Data extract |
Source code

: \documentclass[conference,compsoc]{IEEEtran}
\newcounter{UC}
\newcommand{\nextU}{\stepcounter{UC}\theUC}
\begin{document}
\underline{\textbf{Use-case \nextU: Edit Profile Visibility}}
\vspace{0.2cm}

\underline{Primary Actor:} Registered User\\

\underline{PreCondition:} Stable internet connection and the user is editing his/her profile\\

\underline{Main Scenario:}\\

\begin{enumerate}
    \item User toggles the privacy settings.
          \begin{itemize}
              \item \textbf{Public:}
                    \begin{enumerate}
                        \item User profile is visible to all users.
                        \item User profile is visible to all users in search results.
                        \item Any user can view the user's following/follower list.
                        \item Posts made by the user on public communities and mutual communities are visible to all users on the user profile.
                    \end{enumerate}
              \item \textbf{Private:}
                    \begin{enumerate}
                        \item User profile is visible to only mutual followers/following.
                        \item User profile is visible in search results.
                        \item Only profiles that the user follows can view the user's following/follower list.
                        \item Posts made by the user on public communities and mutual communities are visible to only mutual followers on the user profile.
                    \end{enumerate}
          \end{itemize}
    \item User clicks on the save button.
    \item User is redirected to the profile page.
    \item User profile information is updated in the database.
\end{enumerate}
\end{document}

Your objective |
The entries shown above must be restated word for word.

Reply to the exercise |
Source code

: \documentclass[conference,compsoc]{IEEEtran}
\newcounter{UC}
\newcommand{\nextU}{\stepcounter{UC}\theUC}
\begin{document}
\underline{\textbf{Use-case \nextU: Edit Profile Visibility}}
\vspace{0.2cm}

\underline{Primary Actor:} Registered User\\

\underline{PreCondition:} Stable internet connection and the user is editing his/her profile\\

\underline{Main Scenario:}\\

\begin{enumerate}
    \item User toggles the privacy settings.
          \begin{itemize}
              \item \textbf{Public:}
                    \begin{enumerate}
                        \item User profile is visible to all users.
                        \item User profile is visible to all users in search results.
                        \item Any user can view the user's following/follower list.
                        \item Posts made by the user on public communities and mutual communities are visible to all users on the user profile.
                    \end{enumerate}
              \item \textbf{Private:}
                    \begin{enumerate}
                        \item User profile is visible to only mutual followers/following.
                        \item User profile is visible in search results.
                        \item Only profiles that the user follows can view the user's following/follower list.
                        \item Posts made by the user on public communities and mutual communities are visible to only mutual followers on the user profile.
                    \end{enumerate}
          \end{itemize}
    \item User clicks on the save button.
    \item User is redirected to the profile page.
    \item User profile information is updated in the database.
\end{enumerate}
\end{document}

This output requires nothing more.